It is ironic that as one 19 year old is given his big break into Formula 1, news comes through of an 18 year old who died in pursuit of that same dream, while racing in Formula 2.
The death of Henry Surtees, the son of 1964 world champion John, has rocked the motor sport community.
Surtees died on Sunday following a freak accident at Brands Hatch where he was hit on the head by a loose wheel, which had been knocked off the car of Jack Clarke, stepson of F1 racer Julian Bailey. Clarke had spun and hit the barriers, causing the wheel to detach.
Loose wheels have been a hot safety topic in F1 for many years, with wheel tethers being used with varying degrees of success. F1 specification wheel tethers are used on the F2 cars, but the impact was high speed and at an angle.

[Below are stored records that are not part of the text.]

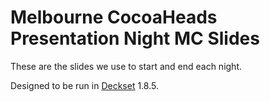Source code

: # Melbourne CocoaHeads Presentation Night MC Slides

These are the slides we use to start and end each night.

Designed to be run in [Deckset](https://www.decksetapp.com) 1.8.5.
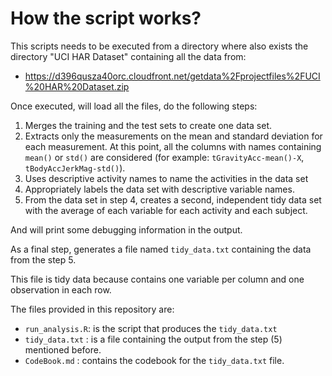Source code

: # How the script works?
This scripts needs to be executed from a directory where also exists the
directory "UCI HAR Dataset" containing all the data from:
 * https://d396qusza40orc.cloudfront.net/getdata%2Fprojectfiles%2FUCI%20HAR%20Dataset.zip

Once executed, will load all the files, do the following steps:
 1. Merges the training and the test sets to create one data set.
 2. Extracts only the measurements on the mean and standard deviation for each measurement. At this point, all the columns with names containing `mean()` or `std()` are considered (for example: `tGravityAcc-mean()-X`, `tBodyAccJerkMag-std()`).
 3. Uses descriptive activity names to name the activities in the data set
 4. Appropriately labels the data set with descriptive variable names. 
 5. From the data set in step 4, creates a second, independent tidy data set with the average of each variable for each activity and each subject.

And will print some debugging information in the output.

As a final step, generates a file named `tidy_data.txt` containing the data from the step 5.

This file is tidy data because contains one variable per column and one observation in each row.

The files provided in this repository are:
 * `run_analysis.R`: is the script that produces the `tidy_data.txt`
 * `tidy_data.txt` : is a file containing the output from the step (5) mentioned before.
 * `CodeBook.md`   : contains the codebook for the `tidy_data.txt` file.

F2 is essentially a new category with new cars this year. It has been revived by Jonathan Palmer and the FIA, who got together with Williams F1, the designer and builder of the car.
The series features some exciting up and coming talents and is notable for a club of “sons of” F1 drivers of the past, who have all been taking steps along the road to emulating their famous fathers. Along with Surtees and Bailey, there is Alex Brundle, son of my colleague Martin and Jolyon Palmer, son of series founder Jonathan.
One can only imagine what must be going through their and their families’ minds. In their day motor sport was far more dangerous than today and many of them lost close friends during their careers.
Although the cars are faster now, the safety features built into them are massively superior. Many of these racing Dads got their sons through karting and felt comfortable with the idea of encouraging them to progress through single seaters, pursuing the dream of emulating them and becoming F1 drivers.
This incident is a tragic reminder that you can never make racing completely safe and never believe that you are close to doing so.
My thoughts are with the Surtees family and the F2 community.